Studies by Murphy et al. have shown that neuronal stimulation can activate immediate early genes that code for transcription factors. Recent data suggest that Ca 2+ elevation in both neuronal cytoplasmic and nuclear compartments is responsible for the coupling of synaptic excitation to gene expression. Deisseroth et al. suggest that Ca 2+ influx through L-type voltage-sensitive Ca 2+ channels (VSCCs) activates cytoplasmic Ca 2+ targets such as calmodulin (CaM). The Ca 2+–CaM complex then translocates to the nucleus leading to Ca 2+ and cAMP response element-binding protein (CREB) phosphorylation and gene expression. Reports have shown that L-type VSCCs are found on the vagus nerve. Other studies have suggested that activation of L-type VSCCs leads to a Ca 2+ store-dependent elevation of nuclear [Ca 2+] that triggers gene expression by more direct activation of nuclear Ca 2+/CaM-dependent protein kinase (CaMK). Moreover, nuclear transcription factors such as DREAM are themselves Ca 2+-dependent, further supporting the importance of both nuclear and cytoplasmic Ca 2+ elevation in regulating gene expression. Our simulation studies suggest that intense synaptic stimulation in combination with amplification by release from intracellular Ca 2+ stores can produce elevations in nuclear Ca 2+ concentration and CaMK phosphorylation leading to CREB phosphorylation and gene expression. One of the downstream events would be the production of hepatocyte growth factor (HGF). HGF has trophic, repair, therapeutic or mitotic effect on kidney, pancreas, spleen, liver, lung, heart and spinal cord. These organs and systems' regeneration can be achieved by either upregulation of HGF release from the vagus nerve or upregulation of HGF production within the system (spinal cord).
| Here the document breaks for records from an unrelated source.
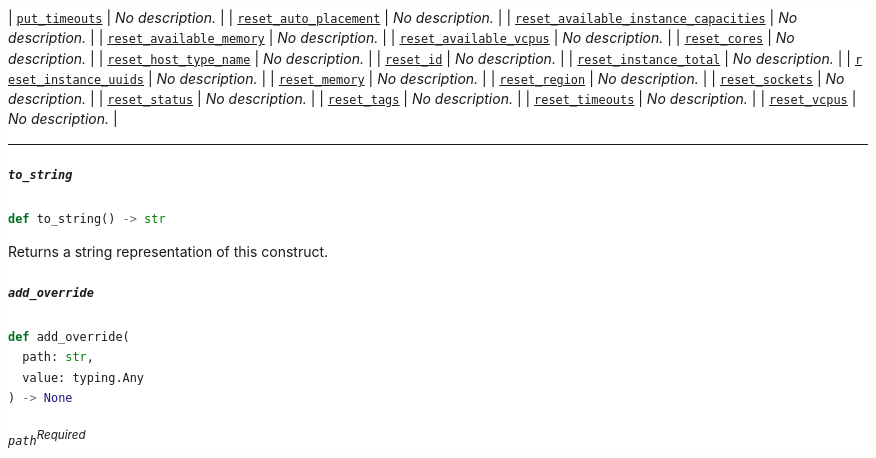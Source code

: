 | <code><a href="#@cdktf/provider-opentelekomcloud.dehHostV1.DehHostV1.putTimeouts">put_timeouts</a></code> | *No description.* |
| <code><a href="#@cdktf/provider-opentelekomcloud.dehHostV1.DehHostV1.resetAutoPlacement">reset_auto_placement</a></code> | *No description.* |
| <code><a href="#@cdktf/provider-opentelekomcloud.dehHostV1.DehHostV1.resetAvailableInstanceCapacities">reset_available_instance_capacities</a></code> | *No description.* |
| <code><a href="#@cdktf/provider-opentelekomcloud.dehHostV1.DehHostV1.resetAvailableMemory">reset_available_memory</a></code> | *No description.* |
| <code><a href="#@cdktf/provider-opentelekomcloud.dehHostV1.DehHostV1.resetAvailableVcpus">reset_available_vcpus</a></code> | *No description.* |
| <code><a href="#@cdktf/provider-opentelekomcloud.dehHostV1.DehHostV1.resetCores">reset_cores</a></code> | *No description.* |
| <code><a href="#@cdktf/provider-opentelekomcloud.dehHostV1.DehHostV1.resetHostTypeName">reset_host_type_name</a></code> | *No description.* |
| <code><a href="#@cdktf/provider-opentelekomcloud.dehHostV1.DehHostV1.resetId">reset_id</a></code> | *No description.* |
| <code><a href="#@cdktf/provider-opentelekomcloud.dehHostV1.DehHostV1.resetInstanceTotal">reset_instance_total</a></code> | *No description.* |
| <code><a href="#@cdktf/provider-opentelekomcloud.dehHostV1.DehHostV1.resetInstanceUuids">reset_instance_uuids</a></code> | *No description.* |
| <code><a href="#@cdktf/provider-opentelekomcloud.dehHostV1.DehHostV1.resetMemory">reset_memory</a></code> | *No description.* |
| <code><a href="#@cdktf/provider-opentelekomcloud.dehHostV1.DehHostV1.resetRegion">reset_region</a></code> | *No description.* |
| <code><a href="#@cdktf/provider-opentelekomcloud.dehHostV1.DehHostV1.resetSockets">reset_sockets</a></code> | *No description.* |
| <code><a href="#@cdktf/provider-opentelekomcloud.dehHostV1.DehHostV1.resetStatus">reset_status</a></code> | *No description.* |
| <code><a href="#@cdktf/provider-opentelekomcloud.dehHostV1.DehHostV1.resetTags">reset_tags</a></code> | *No description.* |
| <code><a href="#@cdktf/provider-opentelekomcloud.dehHostV1.DehHostV1.resetTimeouts">reset_timeouts</a></code> | *No description.* |
| <code><a href="#@cdktf/provider-opentelekomcloud.dehHostV1.DehHostV1.resetVcpus">reset_vcpus</a></code> | *No description.* |

---

##### `to_string` <a name="to_string" id="@cdktf/provider-opentelekomcloud.dehHostV1.DehHostV1.toString"></a>

```python
def to_string() -> str
```

Returns a string representation of this construct.

##### `add_override` <a name="add_override" id="@cdktf/provider-opentelekomcloud.dehHostV1.DehHostV1.addOverride"></a>

```python
def add_override(
  path: str,
  value: typing.Any
) -> None
```

###### `path`<sup>Required</sup> <a name="path" id="@cdktf/provider-opentelekomcloud.dehHostV1.DehHostV1.addOverride.parameter.path"></a>
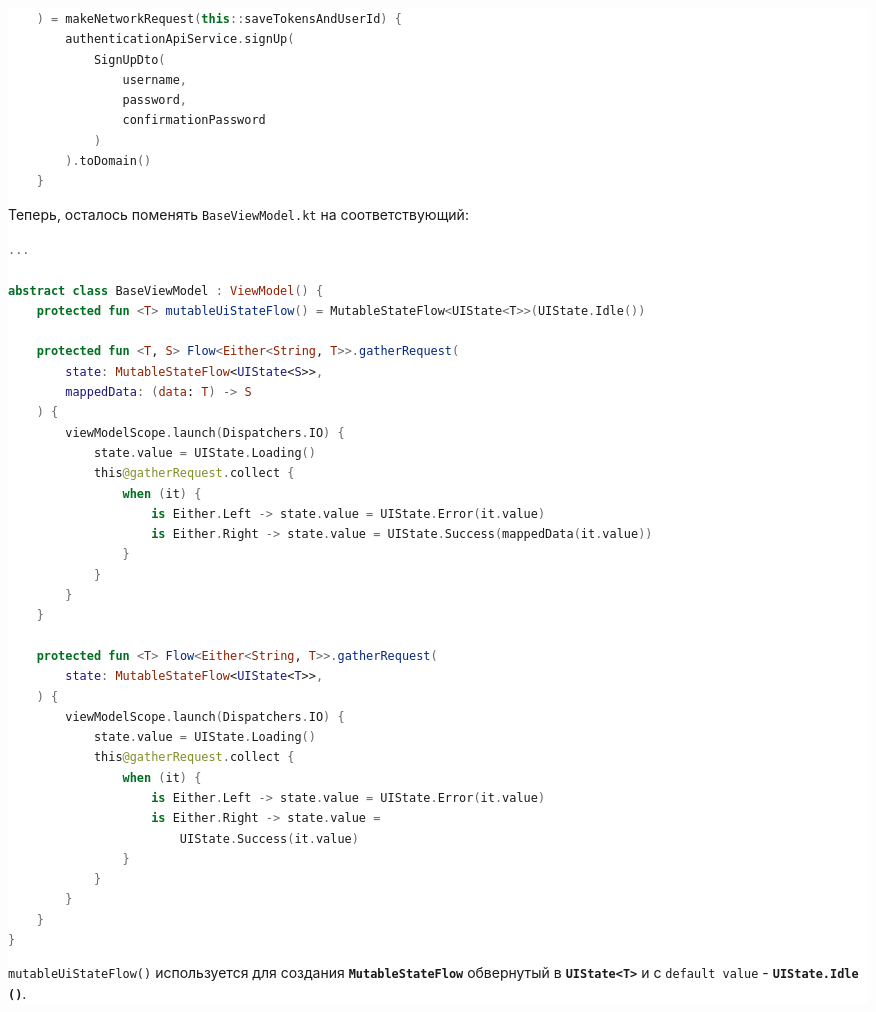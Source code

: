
 ```kotlin:SignUpRepositoryImpl.kt
    ) = makeNetworkRequest(this::saveTokensAndUserId) {
        authenticationApiService.signUp(
            SignUpDto(
                username,
                password,
                confirmationPassword
            )
        ).toDomain()
    }
```
Теперь, осталось поменять `BaseViewModel.kt` на соответствующий:
```kotlin:BaseViewModel.kt
...

abstract class BaseViewModel : ViewModel() {
    protected fun <T> mutableUiStateFlow() = MutableStateFlow<UIState<T>>(UIState.Idle())

    protected fun <T, S> Flow<Either<String, T>>.gatherRequest(
        state: MutableStateFlow<UIState<S>>,
        mappedData: (data: T) -> S
    ) {
        viewModelScope.launch(Dispatchers.IO) {
            state.value = UIState.Loading()
            this@gatherRequest.collect {
                when (it) {
                    is Either.Left -> state.value = UIState.Error(it.value)
                    is Either.Right -> state.value = UIState.Success(mappedData(it.value))
                }
            }
        }
    }

    protected fun <T> Flow<Either<String, T>>.gatherRequest(
        state: MutableStateFlow<UIState<T>>,
    ) {
        viewModelScope.launch(Dispatchers.IO) {
            state.value = UIState.Loading()
            this@gatherRequest.collect {
                when (it) {
                    is Either.Left -> state.value = UIState.Error(it.value)
                    is Either.Right -> state.value =
                        UIState.Success(it.value)
                }
            }
        }
    }
}
```
`mutableUiStateFlow()` используется для создания **`MutableStateFlow`** 
обвернутый в **`UIState<T>`** и с `default value` - **`UIState.Idle()`**.
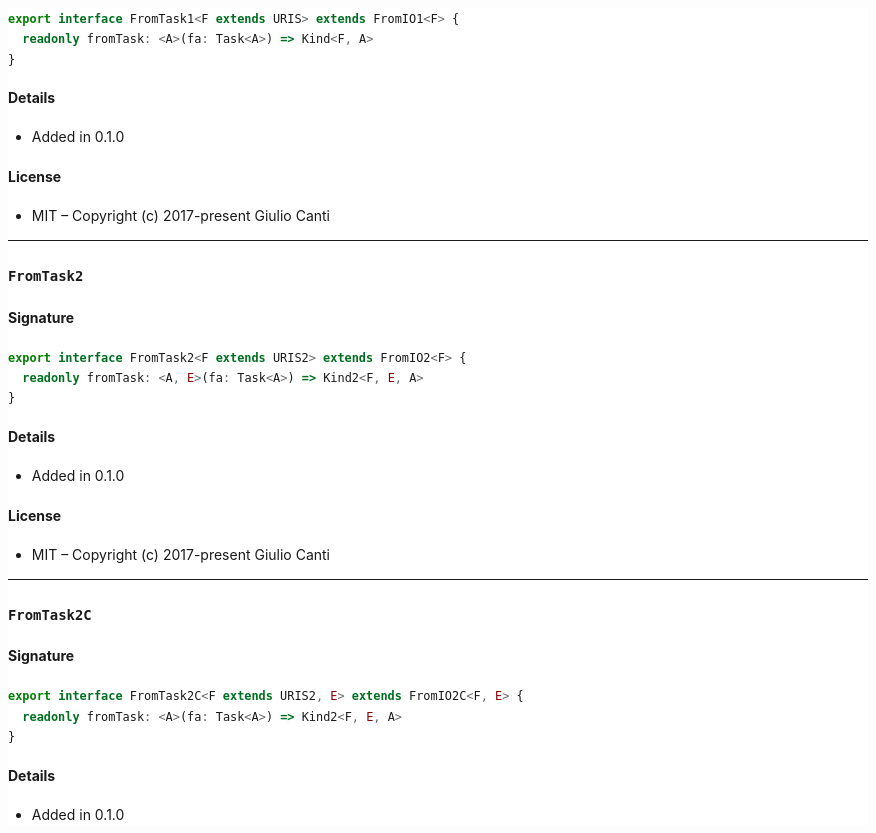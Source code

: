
 ```typescript
export interface FromTask1<F extends URIS> extends FromIO1<F> {
  readonly fromTask: <A>(fa: Task<A>) => Kind<F, A>
}
```

#### Details

* Added in 0.1.0


#### License

* MIT – Copyright (c) 2017-present Giulio Canti

---


### `FromTask2`




#### Signature

```typescript
export interface FromTask2<F extends URIS2> extends FromIO2<F> {
  readonly fromTask: <A, E>(fa: Task<A>) => Kind2<F, E, A>
}
```

#### Details

* Added in 0.1.0


#### License

* MIT – Copyright (c) 2017-present Giulio Canti

---


### `FromTask2C`




#### Signature

```typescript
export interface FromTask2C<F extends URIS2, E> extends FromIO2C<F, E> {
  readonly fromTask: <A>(fa: Task<A>) => Kind2<F, E, A>
}
```

#### Details

* Added in 0.1.0

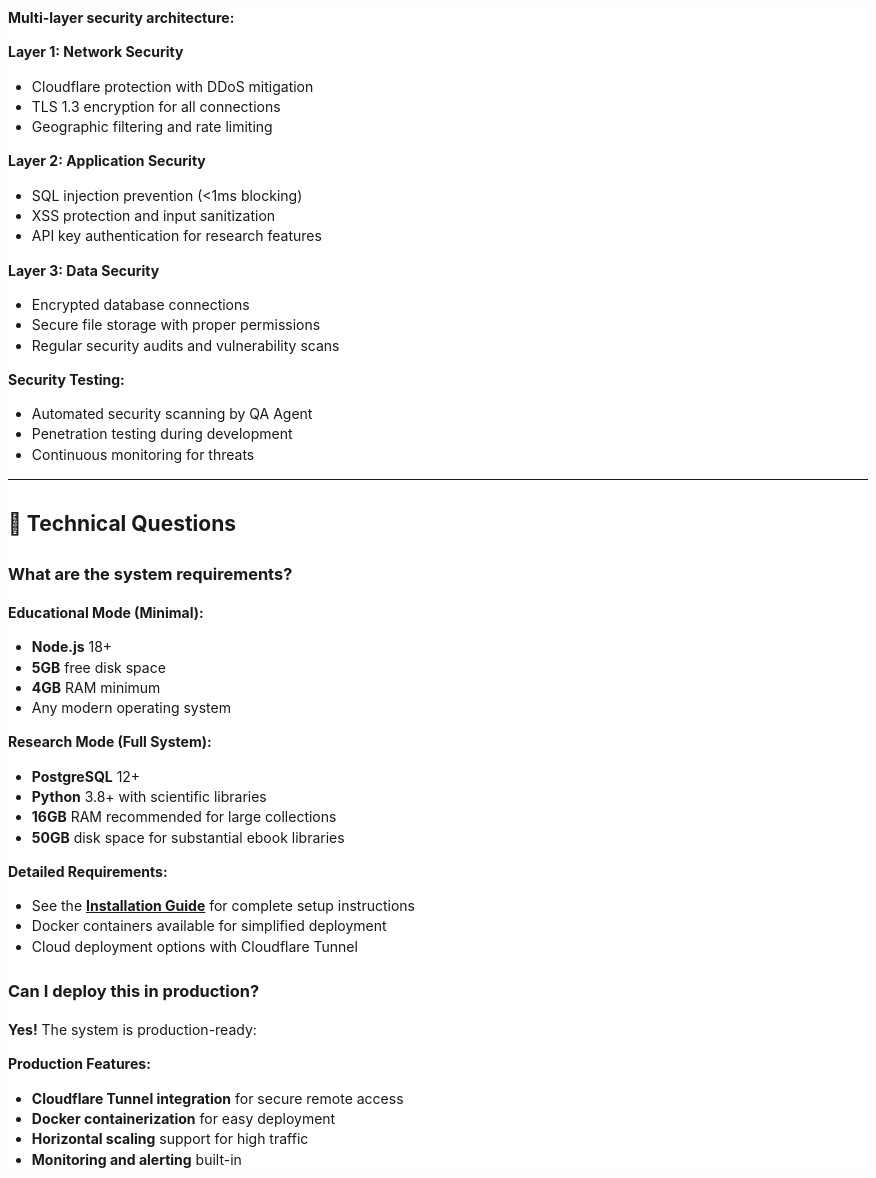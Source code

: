 **Multi-layer security architecture:**

**Layer 1: Network Security**
- Cloudflare protection with DDoS mitigation
- TLS 1.3 encryption for all connections
- Geographic filtering and rate limiting

**Layer 2: Application Security**
- SQL injection prevention (<1ms blocking)
- XSS protection and input sanitization
- API key authentication for research features

**Layer 3: Data Security**
- Encrypted database connections
- Secure file storage with proper permissions
- Regular security audits and vulnerability scans

**Security Testing:**
- Automated security scanning by QA Agent
- Penetration testing during development
- Continuous monitoring for threats

---

## 🔧 Technical Questions

### What are the system requirements?

**Educational Mode (Minimal):**
- **Node.js** 18+
- **5GB** free disk space
- **4GB** RAM minimum
- Any modern operating system

**Research Mode (Full System):**
- **PostgreSQL** 12+
- **Python** 3.8+ with scientific libraries
- **16GB** RAM recommended for large collections
- **50GB** disk space for substantial ebook libraries

**Detailed Requirements:**
- See the **[Installation Guide](Installation-Guide)** for complete setup instructions
- Docker containers available for simplified deployment
- Cloud deployment options with Cloudflare Tunnel

### Can I deploy this in production?

**Yes!** The system is production-ready:

**Production Features:**
- **Cloudflare Tunnel integration** for secure remote access
- **Docker containerization** for easy deployment
- **Horizontal scaling** support for high traffic
- **Monitoring and alerting** built-in
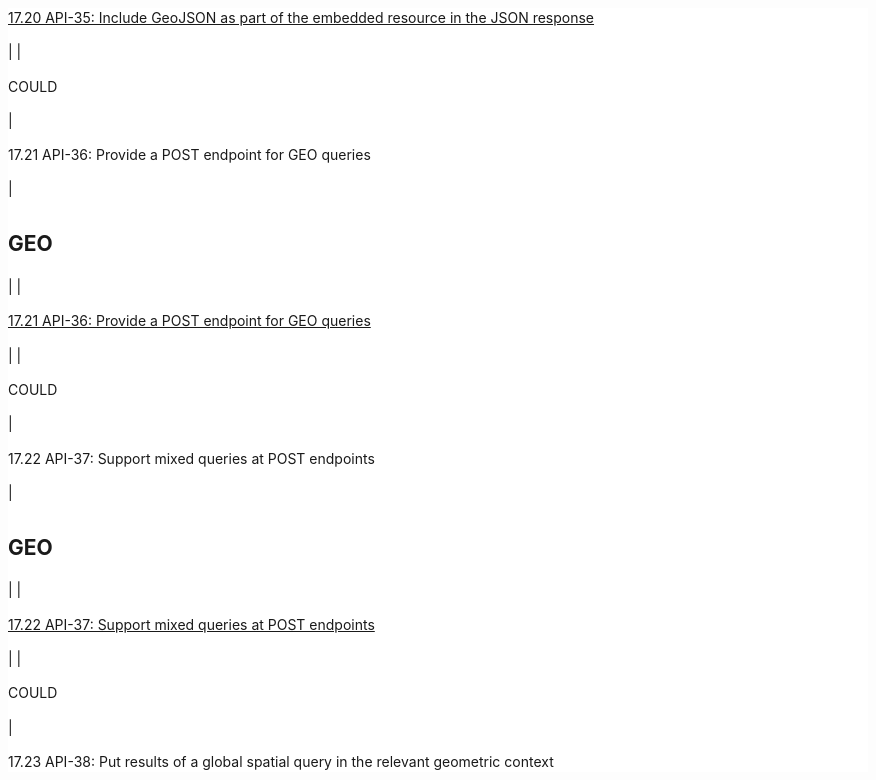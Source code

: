 [17.20 API-35: Include GeoJSON as part of the embedded resource in the JSON response](https://docs.geostandaarden.nl/api/API-Strategie-ext/#api-35-include-geojson-as-part-of-the-embedded-resource-in-the-json-response)

 |
|

COULD

 |

17.21 API-36: Provide a POST endpoint for GEO queries

 |

GEO
---

 |  |

[17.21 API-36: Provide a POST endpoint for GEO queries](https://docs.geostandaarden.nl/api/API-Strategie-ext/#api-36-provide-a-post-endpoint-for-geo-queries)

 |
|

COULD

 |

17.22 API-37: Support mixed queries at POST endpoints

 |

GEO
---

 |  |

[17.22 API-37: Support mixed queries at POST endpoints](https://docs.geostandaarden.nl/api/API-Strategie-ext/#api-37-support-mixed-queries-at-post-endpoints)

 |
|

COULD

 |

17.23 API-38: Put results of a global spatial query in the relevant geometric context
Conversely, inhibition of HGF release from the vagus nerve can inhibit cancer growth. Vagus nerve seems to be the nerve that nature intends to regulate organ growth and regeneration, it is very possible that other than HGF and injurin, other growth factors could be found in the vagus nerve. Electrical depolarization and hyperpolarization of the vagus nerve would be the most natural and effective way to induce organ regeneration and suppress cancer growth, respectively. A similar pathway seems to exist for different organs as HGF has trophic, repair, therapeutic or mitotic effect on different vagally innervated organs.